**Task:** In the records below, begin at the line containing "contains implementations for" and end at the line containing "This source code"; quote every line in that span exactly, including both boundary lines, and no others.

+ + + +

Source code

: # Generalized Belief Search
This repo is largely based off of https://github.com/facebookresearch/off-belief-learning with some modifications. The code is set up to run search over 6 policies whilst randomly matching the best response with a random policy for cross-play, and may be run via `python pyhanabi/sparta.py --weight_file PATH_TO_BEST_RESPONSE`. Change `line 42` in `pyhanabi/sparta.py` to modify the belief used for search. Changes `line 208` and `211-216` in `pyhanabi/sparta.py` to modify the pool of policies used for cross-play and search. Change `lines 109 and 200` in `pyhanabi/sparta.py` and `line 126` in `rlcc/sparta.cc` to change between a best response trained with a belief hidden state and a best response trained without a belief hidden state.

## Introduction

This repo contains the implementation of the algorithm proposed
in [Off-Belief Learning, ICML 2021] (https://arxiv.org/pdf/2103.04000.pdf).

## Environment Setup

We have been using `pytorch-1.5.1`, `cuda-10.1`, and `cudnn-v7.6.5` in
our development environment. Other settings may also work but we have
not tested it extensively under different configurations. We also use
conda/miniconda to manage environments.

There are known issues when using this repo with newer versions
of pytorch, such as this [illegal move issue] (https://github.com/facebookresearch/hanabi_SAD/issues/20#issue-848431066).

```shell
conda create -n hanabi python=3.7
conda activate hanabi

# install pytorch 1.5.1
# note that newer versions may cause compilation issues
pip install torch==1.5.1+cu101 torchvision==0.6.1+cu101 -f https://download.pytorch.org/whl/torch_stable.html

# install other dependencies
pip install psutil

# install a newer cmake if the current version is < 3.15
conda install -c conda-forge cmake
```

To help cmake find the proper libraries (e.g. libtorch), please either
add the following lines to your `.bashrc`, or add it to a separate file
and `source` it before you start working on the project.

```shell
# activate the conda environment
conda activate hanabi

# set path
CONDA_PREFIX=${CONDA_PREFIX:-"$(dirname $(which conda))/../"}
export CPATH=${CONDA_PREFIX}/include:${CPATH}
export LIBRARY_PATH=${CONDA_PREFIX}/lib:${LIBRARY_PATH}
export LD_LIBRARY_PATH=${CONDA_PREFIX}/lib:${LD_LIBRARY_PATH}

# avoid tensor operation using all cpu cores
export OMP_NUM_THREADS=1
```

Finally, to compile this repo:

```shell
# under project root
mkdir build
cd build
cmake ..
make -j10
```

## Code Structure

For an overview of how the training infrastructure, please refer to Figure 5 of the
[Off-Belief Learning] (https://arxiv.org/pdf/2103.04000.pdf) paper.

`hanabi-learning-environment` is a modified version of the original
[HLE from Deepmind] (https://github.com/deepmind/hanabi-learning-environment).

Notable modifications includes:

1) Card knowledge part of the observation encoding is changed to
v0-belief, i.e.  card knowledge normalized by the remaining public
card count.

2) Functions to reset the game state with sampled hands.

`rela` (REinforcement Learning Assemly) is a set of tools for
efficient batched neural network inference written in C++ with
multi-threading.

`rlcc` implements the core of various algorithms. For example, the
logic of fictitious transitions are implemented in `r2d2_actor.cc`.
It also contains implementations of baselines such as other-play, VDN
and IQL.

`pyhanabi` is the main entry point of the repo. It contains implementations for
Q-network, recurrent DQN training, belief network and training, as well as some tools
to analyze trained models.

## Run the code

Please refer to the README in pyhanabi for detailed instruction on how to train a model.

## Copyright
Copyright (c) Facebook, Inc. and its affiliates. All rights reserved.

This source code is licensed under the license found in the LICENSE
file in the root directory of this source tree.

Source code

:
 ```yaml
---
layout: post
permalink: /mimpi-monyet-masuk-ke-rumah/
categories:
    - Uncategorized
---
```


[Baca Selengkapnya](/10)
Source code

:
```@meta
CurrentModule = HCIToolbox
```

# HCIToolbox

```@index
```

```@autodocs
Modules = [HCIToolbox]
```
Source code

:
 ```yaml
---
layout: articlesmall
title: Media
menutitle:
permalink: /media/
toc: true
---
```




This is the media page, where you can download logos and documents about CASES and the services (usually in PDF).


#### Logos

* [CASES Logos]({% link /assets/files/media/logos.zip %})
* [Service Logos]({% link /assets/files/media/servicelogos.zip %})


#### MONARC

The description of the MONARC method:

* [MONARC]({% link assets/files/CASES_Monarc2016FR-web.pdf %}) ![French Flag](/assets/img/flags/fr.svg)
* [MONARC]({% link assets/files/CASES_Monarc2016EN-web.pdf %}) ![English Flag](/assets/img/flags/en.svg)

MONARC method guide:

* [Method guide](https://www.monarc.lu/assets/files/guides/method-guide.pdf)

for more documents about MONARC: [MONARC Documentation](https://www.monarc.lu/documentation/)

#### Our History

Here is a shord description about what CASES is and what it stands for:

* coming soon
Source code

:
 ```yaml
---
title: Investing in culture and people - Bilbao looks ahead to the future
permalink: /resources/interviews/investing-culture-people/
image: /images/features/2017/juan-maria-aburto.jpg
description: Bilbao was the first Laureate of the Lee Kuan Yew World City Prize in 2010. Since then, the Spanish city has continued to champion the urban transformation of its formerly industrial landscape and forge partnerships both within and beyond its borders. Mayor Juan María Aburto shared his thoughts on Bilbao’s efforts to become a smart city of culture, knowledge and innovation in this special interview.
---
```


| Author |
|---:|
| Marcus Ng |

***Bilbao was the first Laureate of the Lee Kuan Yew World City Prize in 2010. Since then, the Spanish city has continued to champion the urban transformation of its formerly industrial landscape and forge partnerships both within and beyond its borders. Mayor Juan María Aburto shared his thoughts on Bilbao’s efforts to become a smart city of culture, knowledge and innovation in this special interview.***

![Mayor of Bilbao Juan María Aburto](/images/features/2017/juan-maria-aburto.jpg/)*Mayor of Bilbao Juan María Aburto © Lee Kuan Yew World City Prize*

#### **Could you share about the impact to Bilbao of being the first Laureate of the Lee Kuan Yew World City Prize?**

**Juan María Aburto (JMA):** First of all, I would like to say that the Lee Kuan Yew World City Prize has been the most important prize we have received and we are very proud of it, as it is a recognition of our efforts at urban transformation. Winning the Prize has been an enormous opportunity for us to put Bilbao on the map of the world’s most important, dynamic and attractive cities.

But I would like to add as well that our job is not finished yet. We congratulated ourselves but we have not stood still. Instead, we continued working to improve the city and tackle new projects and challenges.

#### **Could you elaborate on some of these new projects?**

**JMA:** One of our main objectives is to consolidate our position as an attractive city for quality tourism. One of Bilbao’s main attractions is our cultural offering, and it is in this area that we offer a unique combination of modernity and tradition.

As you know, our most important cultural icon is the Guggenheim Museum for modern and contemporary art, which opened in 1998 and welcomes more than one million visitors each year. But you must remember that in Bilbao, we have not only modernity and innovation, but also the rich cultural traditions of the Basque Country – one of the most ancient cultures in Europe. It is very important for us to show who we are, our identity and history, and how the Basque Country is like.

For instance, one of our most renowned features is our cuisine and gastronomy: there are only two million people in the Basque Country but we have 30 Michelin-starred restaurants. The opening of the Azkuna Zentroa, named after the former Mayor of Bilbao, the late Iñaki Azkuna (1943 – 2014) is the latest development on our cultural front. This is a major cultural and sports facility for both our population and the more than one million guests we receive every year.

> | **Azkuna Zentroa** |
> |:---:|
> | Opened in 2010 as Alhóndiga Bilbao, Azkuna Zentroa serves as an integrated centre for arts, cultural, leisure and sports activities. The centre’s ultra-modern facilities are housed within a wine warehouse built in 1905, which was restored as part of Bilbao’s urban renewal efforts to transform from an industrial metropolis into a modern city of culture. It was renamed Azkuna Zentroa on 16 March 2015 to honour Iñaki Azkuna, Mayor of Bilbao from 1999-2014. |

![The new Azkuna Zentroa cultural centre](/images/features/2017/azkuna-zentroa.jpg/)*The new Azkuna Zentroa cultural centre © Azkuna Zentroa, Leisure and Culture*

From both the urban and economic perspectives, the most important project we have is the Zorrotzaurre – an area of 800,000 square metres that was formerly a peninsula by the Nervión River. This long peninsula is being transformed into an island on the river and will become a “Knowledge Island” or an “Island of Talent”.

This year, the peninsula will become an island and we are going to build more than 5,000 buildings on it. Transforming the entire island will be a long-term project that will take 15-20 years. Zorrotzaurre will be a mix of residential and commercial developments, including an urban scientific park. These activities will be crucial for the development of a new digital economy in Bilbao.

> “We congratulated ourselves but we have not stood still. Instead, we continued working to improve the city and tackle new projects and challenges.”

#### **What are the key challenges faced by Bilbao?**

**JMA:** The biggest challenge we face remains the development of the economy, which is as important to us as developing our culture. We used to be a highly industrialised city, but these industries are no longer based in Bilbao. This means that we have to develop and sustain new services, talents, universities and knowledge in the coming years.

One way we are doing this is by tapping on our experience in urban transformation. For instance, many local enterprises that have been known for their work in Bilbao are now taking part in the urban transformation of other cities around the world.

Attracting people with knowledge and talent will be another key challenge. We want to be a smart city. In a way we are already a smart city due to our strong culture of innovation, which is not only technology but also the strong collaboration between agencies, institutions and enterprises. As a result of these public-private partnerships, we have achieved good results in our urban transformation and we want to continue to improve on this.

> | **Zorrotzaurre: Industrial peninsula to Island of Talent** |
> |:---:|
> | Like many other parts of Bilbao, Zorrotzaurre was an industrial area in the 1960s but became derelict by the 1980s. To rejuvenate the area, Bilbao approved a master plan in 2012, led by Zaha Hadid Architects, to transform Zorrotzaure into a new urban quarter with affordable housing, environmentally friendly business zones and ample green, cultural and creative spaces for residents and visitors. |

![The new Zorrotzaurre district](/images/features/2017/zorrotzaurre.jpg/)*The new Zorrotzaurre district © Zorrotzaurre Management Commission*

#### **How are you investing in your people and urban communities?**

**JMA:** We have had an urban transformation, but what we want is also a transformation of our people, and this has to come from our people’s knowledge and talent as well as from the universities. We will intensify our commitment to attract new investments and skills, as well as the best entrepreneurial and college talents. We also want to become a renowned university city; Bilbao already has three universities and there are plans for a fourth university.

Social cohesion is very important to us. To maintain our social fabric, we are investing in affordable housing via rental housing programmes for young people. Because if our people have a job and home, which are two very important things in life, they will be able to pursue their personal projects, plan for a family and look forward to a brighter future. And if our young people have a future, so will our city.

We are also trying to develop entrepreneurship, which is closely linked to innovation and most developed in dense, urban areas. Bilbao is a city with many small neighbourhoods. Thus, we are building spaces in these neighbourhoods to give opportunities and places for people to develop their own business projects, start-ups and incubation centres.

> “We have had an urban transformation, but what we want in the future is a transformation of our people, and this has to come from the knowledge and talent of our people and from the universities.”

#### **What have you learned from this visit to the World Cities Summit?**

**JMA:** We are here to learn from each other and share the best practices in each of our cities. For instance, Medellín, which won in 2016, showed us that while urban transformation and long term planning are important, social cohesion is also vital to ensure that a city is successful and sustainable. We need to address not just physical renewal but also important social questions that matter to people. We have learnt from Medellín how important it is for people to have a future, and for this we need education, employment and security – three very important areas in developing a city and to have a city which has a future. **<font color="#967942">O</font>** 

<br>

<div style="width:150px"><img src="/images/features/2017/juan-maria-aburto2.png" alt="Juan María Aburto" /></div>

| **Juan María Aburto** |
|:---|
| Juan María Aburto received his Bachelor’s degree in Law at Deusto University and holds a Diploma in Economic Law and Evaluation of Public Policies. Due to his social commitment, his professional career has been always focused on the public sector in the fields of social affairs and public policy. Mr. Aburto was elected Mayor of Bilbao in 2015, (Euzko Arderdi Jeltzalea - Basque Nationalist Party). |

+ + + +

**Result for this task:**
`pyhanabi` is the main entry point of the repo. It contains implementations for
Q-network, recurrent DQN training, belief network and training, as well as some tools
to analyze trained models.

## Run the code

Please refer to the README in pyhanabi for detailed instruction on how to train a model.

## Copyright
Copyright (c) Facebook, Inc. and its affiliates. All rights reserved.

This source code is licensed under the license found in the LICENSE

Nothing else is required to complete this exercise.